肩に付くほどの長さだった髪は、瞬く間にざんばらな短髪へと変貌を遂げていた。
「これで文句はないだろう?さぁ、相手をしてもらおうか」
凍りついたように絶句して柳を見つめている真田に、静かだが迫力のある笑みを浮かべた柳が声をかける。
依然として身動きできず呆然と柳を見つめているだけの真田に代わって、驚きから立ち直り楽しそうな笑みを浮かべた幸村が自分の練習用剣を柳に差し出した。
剣を受け取った柳は真田の前に歩み出て剣を構える。
それにつられるように真田も剣を構えたが、平常心とは程遠い状態で柳に勝てる訳も無かった。

自分が負けたことが信じられない様子で、呆然と握った剣を見つめている真田を幸村が、邪魔だとばかりに押しのけて大石を呼ぶ。
すぐに始まった試合の邪魔にならないように大きく迂回して、柳は悄然と項垂れている真田の横に移動した。
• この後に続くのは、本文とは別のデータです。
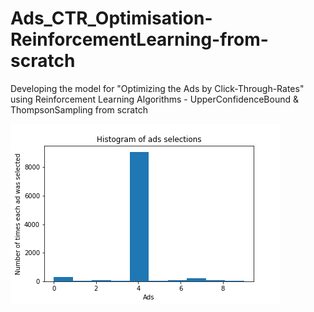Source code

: # Ads_CTR_Optimisation-ReinforcementLearning-from-scratch
Developing the model for "Optimizing the Ads by Click-Through-Rates" using Reinforcement Learning Algorithms - UpperConfidenceBound &amp; ThompsonSampling from scratch

![alt text](https://github.com/BalaMungala/Ads_CTR_Optimisation-ReinforcementLearning-from-scratch/blob/master/ths.png)

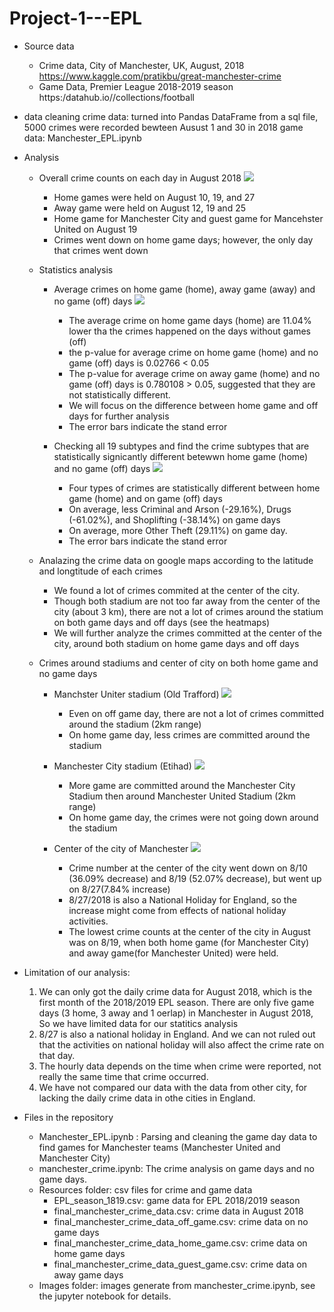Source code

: # Project-1---EPL


* Source data
  * Crime data, City of Manchester, UK, August, 2018
    https://www.kaggle.com/pratikbu/great-manchester-crime
  * Game Data, Premier League 2018-2019 season
    https:/datahub.io//collections/football

* data cleaning
   crime data: turned into Pandas DataFrame from a sql file, 5000 crimes were recorded bewteen Ausust 1 and 30 in 2018
   game data: Manchester_EPL.ipynb

* Analysis
  * Overall crime counts on each day in August 2018
  ![](Images/august_crime.png)
    * Home games were held on August 10, 19, and 27
    * Away game were held on August 12, 19 and 25
    * Home game for Manchester City and guest game for Mancehster United on August 19
    * Crimes went down on home game days; however, the only day that crimes went down 
  * Statistics analysis
    * Average crimes on home game (home), away game (away) and no game (off) days
    ![](Images/crime_counts_general_comparison.png)
      * The average crime on home game days (home) are 11.04% lower tha the crimes happened on the days without games (off)
      * the p-value for average crime on home game (home) and no game (off) days is 0.02766 < 0.05 
      * The p-value for average crime on away game (home) and no game (off) days is 0.780108 > 0.05, suggested that they are not statistically different.
      * We will focus on the difference between home game and off days for further analysis
      * The error bars indicate the stand error

    * Checking all 19 subtypes and find the crime subtypes that are statistically signicantly different betewwn home game (home) and no game (off) days
    ![](Images/subtypes_crime_home.png)
      * Four types of crimes are statistically different between home game (home) and on game (off) days
      * On average, less Criminal and Arson (-29.16%), Drugs (-61.02%), and Shoplifting (-38.14%) on game days 
      * On average, more Other Theft (29.11%) on game day. 
      * The error bars indicate the stand error

  * Analazing the crime data on google maps according to the latitude and longtitude of each crimes
      * We found a lot of crimes commited at the center of the city.
      * Though both stadium are not too far away from the center of the city (about 3 km), there are not a lot of crimes around the statium on both game days and off days (see the heatmaps)
      * We will further analyze the crimes committed at the center of the city, around both stadium on home game days and off days
  
  * Crimes around stadiums and center of city on both home game and no game days
    * Manchster Uniter stadium (Old Trafford)
    ![](Images/Manchester_united_2km.png)
      * Even on off game day, there are not a lot of crimes committed around the stadium (2km range)
      * On home game day, less crimes are committed around the stadium

    * Manchester City stadium (Etihad)
    ![](Images/Manchester_city_2km.png)
      * More game are committed around the Manchester City Stadium then around Manchester United Stadium (2km range)
      * On home game day, the crimes were not going down around the stadium

    * Center of the city of Manchester
    ![](Images/Center_of_Manchester_3km.png)
      * Crime number at the center of the city went down on 8/10 (36.09% decrease) and 8/19 (52.07% decrease), but went up on 8/27(7.84% increase)
      * 8/27/2018 is also a National Holiday for England, so the increase might come from effects of national holiday activities.
      * The lowest crime counts at the center of the city in August was on 8/19, when both home game (for Manchester City) and away game(for Manchester United) were held. 
* Limitation of our analysis:
  1. We can only got the daily crime data for August 2018, which is the first month of the 2018/2019 EPL season. There are only five game days (3 home, 3 away and 1 oerlap) in Manchester in August 2018, So we have limited data for our statitics analysis
  2. 8/27 is also a national holiday in England. And we can not ruled out that the activities on national holiday will also affect the crime rate on that day. 
  3. The hourly data depends on the time when crime were reported, not really the same time that crime occurred.
  4. We have not compared our data with the data from other city, for lacking the daily crime data in othe cities in England. 

* Files in the repository
  * Manchester_EPL.ipynb : Parsing and cleaning the game day data to find games for Manchester teams (Manchester United and Manchester City)
  * manchester_crime.ipynb: The crime analysis on game days and no game days.
  * Resources folder: csv files for crime and game data
     * EPL_season_1819.csv: game data for EPL 2018/2019 season
     * final_manchester_crime_data.csv: crime data in August 2018
     * final_manchester_crime_data_off_game.csv: crime data on no game days
     * final_manchester_crime_data_home_game.csv: crime data on home game days
     * final_manchester_crime_data_guest_game.csv: crime data on away game days
  * Images folder: images generate from manchester_crime.ipynb, see the jupyter notebook for details. 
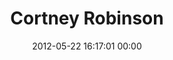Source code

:---
title: "Cortney Robinson"
date: 2012-05-22 16:17:01 00:00
permalink: /im_cr
twitter: "im_CR"
likes: [39,48,541,467,447,533,535,277,554,111,14,536,534,1,275,588,387,385,372,453,279,287,54,311,430,590,100,427,35,426,425,69,134,398,591,164,515,569,589,579,22,62,605,172,708,686,719,720,721,722,723,448,711,727,585,729,252,758,759,761,756,757,760,786,806,678,703,809,834,843,842,919,70,1220,1386,616,1439,1345,1473,1371,1564,1714,1670,1849,2013,1984]
id: 612
gravatar: "http://www.gravatar.com/avatar/684c3b25e8ab139afb70aa5fdf293c07"
---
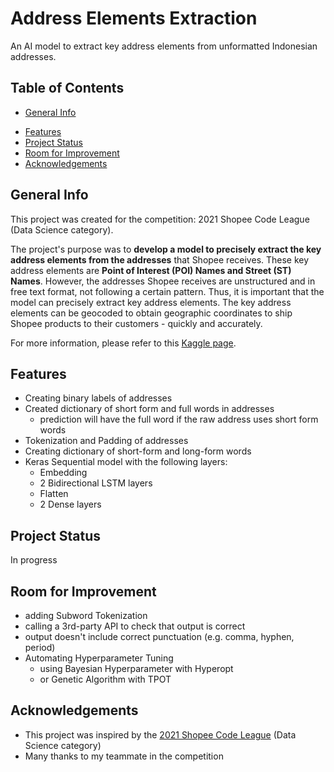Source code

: # Address Elements Extraction
An AI model to extract key address elements from unformatted Indonesian addresses.

## Table of Contents
- [General Info](#general-info)
<!-- - [Technologies](#technologies) -->
- [Features](#features)
- [Project Status](#project-status)
- [Room for Improvement](#room-for-improvement)
- [Acknowledgements](#acknowledgements)

## General Info
This project was created for the competition: 2021 Shopee Code League (Data Science category). 

The project's purpose was to **develop a model to precisely extract the key address elements from the addresses** that Shopee receives. These key address elements are **Point of Interest (POI) Names and Street (ST) Names**. 
However, the addresses Shopee receives are unstructured and in free text format, not following a certain pattern. Thus, it is important that the model can precisely extract key address elements. The key address elements can be geocoded to obtain geographic coordinates to ship Shopee products to their customers - quickly and accurately.

For more information, please refer to this [Kaggle page](https://www.kaggle.com/c/scl-2021-ds).

<!-- ## Technologies
Project is created with:
- Python version 3.8.5
- Tensorflow version 2.4.1 -->

## Features
- Creating binary labels of addresses
- Created dictionary of short form and full words in addresses
	- prediction will have the full word if the raw address uses short form words
- Tokenization and Padding of addresses
- Creating dictionary of short-form and long-form words
- Keras Sequential model with the following layers:
	- Embedding
	- 2 Bidirectional LSTM layers
	- Flatten
	- 2 Dense layers

## Project Status
In progress

## Room for Improvement
- adding Subword Tokenization
- calling a 3rd-party API to check that output is correct
- output doesn't include correct punctuation (e.g. comma, hyphen, period)
- Automating Hyperparameter Tuning
	- using Bayesian Hyperparameter with Hyperopt
	- or Genetic Algorithm with TPOT

## Acknowledgements
- This project was inspired by the [2021 Shopee Code League](https://careers.shopee.sg/codeleague/) (Data Science category)
- Many thanks to my teammate in the competition
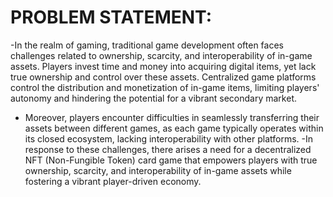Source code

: # PROBLEM STATEMENT:
-In the realm of gaming, traditional game development often faces challenges related to ownership, scarcity, and interoperability of in-game assets. Players 
invest time and money into acquiring digital items, yet lack true ownership and control over these assets. Centralized game platforms control the distribution 
and monetization of in-game items, limiting players' autonomy and hindering the potential for a vibrant secondary market.
- Moreover, players encounter difficulties in seamlessly transferring their assets between different games, as each game typically operates within its closed 
ecosystem, lacking interoperability with other platforms.
-In response to these challenges, there arises a need for a decentralized NFT (Non-Fungible Token) card game that empowers players with true ownership, 
scarcity, and interoperability of in-game assets while fostering a vibrant player-driven economy.


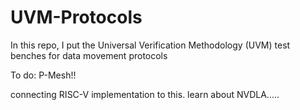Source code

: # UVM-Protocols
In this repo, I put the Universal Verification Methodology (UVM) test benches for data movement protocols

To do: P-Mesh!!

connecting RISC-V implementation to this.
learn about NVDLA.....

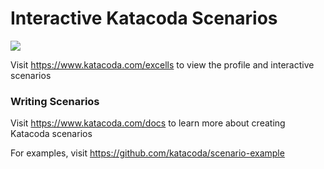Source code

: # Interactive Katacoda Scenarios

[![](http://shields.katacoda.com/katacoda/excells/count.svg)](https://www.katacoda.com/excells "Get your profile on Katacoda.com")

Visit https://www.katacoda.com/excells to view the profile and interactive scenarios

### Writing Scenarios
Visit https://www.katacoda.com/docs to learn more about creating Katacoda scenarios

For examples, visit https://github.com/katacoda/scenario-example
「先程、幸村と剣を交わしていた時は、もっと動きに切れがあった。俺を侮って油断したか、それとも動揺を引きずっていた、というところか」
大石と幸村の試合から目を離さないまま、柳は真田に話しかける。
「・・・侮ったわけではない」
「そうか。ならいいが。剣を持った相手が目の前に現れたら、それが例えどんな姿をしていても油断せず冷静に戦うことだ。そうしないと命を落とすぞ」
「・・・心しておく」
思いがけず返って来た素直な返事に、柳は隣に立つ真田に目を向けた。
同じように顔を上げて柳を見た真田の目が痛ましげに歪む。
「その・・・すまなかった。髪を・・・」
「ああ、これは別に気にしなくていい。母の趣向で伸ばしていただけで、俺自身は別段こだわりもない」
「そうか、母上の・・・。済まなかったと詫びておいてくれ」
深々と頭を下げる姿に、柳の口元に笑みが浮かぶ。
古風な考えを振りかざす、いけ好かない輩かと思いきや、案外素直で潔い。
「もういい。それより、またお前と剣を交えたい。今度は本当の実力を見せてくれるだろう?」
「無論だ。学校のある時以外は、たいていここで幸村と剣の稽古をしているから、いつでも来るといい」
「そうさせてもらおう」
柳はいつの間にか試合から指導に変わっている大石と幸村の稽古の様子を眺める。
噂から始まった些細な好奇心だったが、天賦の才を持つ幸村と真田、この2人と知り合えたことは思わぬ収穫だった。